Anleger, deren Geld Rendite erwirtschaften soll, legen dieses beispielsweise in Fonds, Aktien oder Unternehmensbeteiligungen an aber auf gar keinen Fall in Sparbücher. Im Laufe der Zeit haben Sparbücher einen immer schlechteren Ruf bekommen, weil sie nur einen geringen Sollzinssatz aufweisen aber dafür miese Kündigungsbedingungen.
Doch das Sparbuch startet durch zum Comeback. Inzwischen gibt es wieder Anbieter, die Zinssätze von bis zu 2,7 Prozent anbieten. Damit ist das Ersparte zumindest vor der Inflation geschützt, die bei zwischen 2 und 2,4 Prozent liegt.

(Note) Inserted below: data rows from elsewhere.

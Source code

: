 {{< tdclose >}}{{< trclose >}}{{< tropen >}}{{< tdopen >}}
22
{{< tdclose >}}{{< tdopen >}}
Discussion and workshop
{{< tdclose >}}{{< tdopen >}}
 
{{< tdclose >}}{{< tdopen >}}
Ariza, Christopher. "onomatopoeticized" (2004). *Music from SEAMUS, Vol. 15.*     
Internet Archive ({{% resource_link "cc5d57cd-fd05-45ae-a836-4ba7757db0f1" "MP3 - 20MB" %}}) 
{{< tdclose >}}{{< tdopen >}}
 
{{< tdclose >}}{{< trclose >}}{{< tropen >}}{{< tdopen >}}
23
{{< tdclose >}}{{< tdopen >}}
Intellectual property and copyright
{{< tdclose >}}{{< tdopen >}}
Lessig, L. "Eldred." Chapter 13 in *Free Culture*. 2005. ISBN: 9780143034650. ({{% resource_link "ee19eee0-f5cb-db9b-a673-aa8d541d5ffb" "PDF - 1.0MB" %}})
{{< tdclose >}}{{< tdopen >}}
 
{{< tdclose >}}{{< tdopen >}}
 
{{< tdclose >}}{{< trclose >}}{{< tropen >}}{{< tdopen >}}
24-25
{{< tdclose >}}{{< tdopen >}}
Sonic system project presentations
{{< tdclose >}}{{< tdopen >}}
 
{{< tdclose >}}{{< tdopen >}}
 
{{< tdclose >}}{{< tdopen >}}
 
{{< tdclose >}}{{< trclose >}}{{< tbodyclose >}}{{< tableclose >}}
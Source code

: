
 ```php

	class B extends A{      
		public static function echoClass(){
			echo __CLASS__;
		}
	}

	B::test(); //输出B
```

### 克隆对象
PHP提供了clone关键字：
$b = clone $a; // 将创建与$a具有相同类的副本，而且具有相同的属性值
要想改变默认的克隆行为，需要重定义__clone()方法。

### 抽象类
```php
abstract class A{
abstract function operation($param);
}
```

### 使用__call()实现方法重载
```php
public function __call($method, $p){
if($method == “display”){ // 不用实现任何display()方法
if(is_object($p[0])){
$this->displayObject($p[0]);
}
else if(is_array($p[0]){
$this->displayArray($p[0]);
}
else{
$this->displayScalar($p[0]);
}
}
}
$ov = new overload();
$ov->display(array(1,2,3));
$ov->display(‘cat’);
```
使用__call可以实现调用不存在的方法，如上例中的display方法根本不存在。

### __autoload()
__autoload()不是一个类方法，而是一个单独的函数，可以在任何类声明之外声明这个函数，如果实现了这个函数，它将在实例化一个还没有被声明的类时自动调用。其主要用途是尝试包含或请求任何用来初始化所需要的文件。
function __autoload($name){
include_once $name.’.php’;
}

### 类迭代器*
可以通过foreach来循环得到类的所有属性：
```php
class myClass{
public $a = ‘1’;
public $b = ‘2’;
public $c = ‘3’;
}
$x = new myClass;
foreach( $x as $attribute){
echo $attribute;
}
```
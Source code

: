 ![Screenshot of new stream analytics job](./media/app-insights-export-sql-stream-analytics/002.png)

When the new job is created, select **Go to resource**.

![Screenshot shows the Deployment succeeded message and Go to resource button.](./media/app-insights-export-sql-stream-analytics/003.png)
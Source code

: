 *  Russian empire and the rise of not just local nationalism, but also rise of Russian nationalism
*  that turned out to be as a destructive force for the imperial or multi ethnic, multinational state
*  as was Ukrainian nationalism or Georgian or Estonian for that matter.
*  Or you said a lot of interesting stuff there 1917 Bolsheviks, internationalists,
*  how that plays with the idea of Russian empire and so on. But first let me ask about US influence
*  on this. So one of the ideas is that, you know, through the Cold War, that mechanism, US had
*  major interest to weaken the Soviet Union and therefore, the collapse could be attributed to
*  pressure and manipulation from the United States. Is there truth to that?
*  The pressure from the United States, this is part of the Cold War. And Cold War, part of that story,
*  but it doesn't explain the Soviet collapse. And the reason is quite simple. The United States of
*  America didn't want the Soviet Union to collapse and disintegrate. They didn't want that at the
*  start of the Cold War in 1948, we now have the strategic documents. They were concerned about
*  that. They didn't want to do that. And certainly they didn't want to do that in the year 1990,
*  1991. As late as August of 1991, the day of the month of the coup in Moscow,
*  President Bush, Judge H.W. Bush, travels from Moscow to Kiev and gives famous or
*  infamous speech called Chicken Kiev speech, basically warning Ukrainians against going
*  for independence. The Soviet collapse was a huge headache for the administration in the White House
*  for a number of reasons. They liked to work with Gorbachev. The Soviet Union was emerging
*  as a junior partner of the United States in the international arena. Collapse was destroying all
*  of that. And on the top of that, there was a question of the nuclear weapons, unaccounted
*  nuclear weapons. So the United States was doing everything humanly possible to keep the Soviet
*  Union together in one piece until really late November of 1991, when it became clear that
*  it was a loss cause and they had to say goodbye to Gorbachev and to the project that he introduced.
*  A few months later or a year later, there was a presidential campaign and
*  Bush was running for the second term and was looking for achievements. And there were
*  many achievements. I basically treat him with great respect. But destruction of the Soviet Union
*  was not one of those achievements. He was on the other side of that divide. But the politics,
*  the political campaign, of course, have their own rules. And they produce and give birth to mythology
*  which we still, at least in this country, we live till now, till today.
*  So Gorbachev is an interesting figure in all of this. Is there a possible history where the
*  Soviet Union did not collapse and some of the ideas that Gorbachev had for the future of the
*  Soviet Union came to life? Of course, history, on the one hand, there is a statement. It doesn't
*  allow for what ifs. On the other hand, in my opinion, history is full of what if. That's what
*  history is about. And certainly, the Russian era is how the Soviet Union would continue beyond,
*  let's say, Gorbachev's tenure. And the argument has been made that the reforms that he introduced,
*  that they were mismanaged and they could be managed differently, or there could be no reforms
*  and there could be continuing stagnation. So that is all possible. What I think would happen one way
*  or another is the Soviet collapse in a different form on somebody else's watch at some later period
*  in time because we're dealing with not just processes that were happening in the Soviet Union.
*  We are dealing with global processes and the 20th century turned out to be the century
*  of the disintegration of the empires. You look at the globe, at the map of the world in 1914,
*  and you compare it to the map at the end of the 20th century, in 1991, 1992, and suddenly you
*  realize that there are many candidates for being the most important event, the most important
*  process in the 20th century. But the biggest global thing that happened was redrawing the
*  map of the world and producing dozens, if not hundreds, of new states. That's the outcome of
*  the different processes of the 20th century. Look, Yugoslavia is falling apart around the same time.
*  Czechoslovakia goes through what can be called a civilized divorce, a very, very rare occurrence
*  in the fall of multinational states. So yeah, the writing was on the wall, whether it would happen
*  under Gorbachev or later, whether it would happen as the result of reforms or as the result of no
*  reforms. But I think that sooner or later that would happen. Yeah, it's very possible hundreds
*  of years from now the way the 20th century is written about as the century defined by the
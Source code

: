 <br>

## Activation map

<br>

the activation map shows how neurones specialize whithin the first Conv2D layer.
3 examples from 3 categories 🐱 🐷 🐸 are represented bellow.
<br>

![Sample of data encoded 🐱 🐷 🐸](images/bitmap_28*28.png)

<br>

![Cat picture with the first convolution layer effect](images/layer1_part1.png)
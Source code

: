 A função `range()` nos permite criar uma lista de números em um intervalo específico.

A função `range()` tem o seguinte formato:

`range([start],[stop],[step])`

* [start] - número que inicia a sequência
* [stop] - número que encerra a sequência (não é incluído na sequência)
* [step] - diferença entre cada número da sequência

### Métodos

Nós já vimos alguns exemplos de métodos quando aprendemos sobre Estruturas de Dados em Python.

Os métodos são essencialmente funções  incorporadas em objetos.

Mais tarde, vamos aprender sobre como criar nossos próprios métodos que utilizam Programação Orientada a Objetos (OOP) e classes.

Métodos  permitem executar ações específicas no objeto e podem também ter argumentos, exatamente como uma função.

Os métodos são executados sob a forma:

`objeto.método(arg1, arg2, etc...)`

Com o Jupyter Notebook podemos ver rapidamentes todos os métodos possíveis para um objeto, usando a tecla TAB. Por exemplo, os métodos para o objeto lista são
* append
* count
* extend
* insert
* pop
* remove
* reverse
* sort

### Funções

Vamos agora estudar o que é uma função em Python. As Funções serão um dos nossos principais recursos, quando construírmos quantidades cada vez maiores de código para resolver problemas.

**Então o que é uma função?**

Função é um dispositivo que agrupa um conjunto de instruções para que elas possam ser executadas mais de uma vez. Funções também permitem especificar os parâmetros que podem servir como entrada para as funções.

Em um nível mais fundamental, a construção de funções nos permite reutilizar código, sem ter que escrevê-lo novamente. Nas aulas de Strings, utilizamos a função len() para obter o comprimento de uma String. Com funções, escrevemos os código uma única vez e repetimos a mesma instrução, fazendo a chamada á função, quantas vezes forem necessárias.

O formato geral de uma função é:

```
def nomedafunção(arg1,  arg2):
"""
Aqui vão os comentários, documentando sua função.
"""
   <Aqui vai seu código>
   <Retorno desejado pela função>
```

Doch leider sind nicht alle Anbieter diesbezüglich Vorreiter. Viele Sparbücher weisen tatsächlich nur eine Verzinsung von nicht einmal 1 Prozent auf. Besonders Bestandskunden haben hier das Nachsehen. Banken rechnen mit der Trägheit ihrer Kunden und müssen diesen nicht mehr Rendite anbieten, da die Kunden ihren Banken, trotz schlechter Konditionen, treu bleiben.
Doch nicht alle Verbraucher bleiben dem guten alten Sparbuch treu. Immer mehr junge Leute greifen anstatt dessen zu einem Tagesgeldkonto. Dieses ist bei weitem besser verzinst und zudem flexibel abrufbar und kündbar.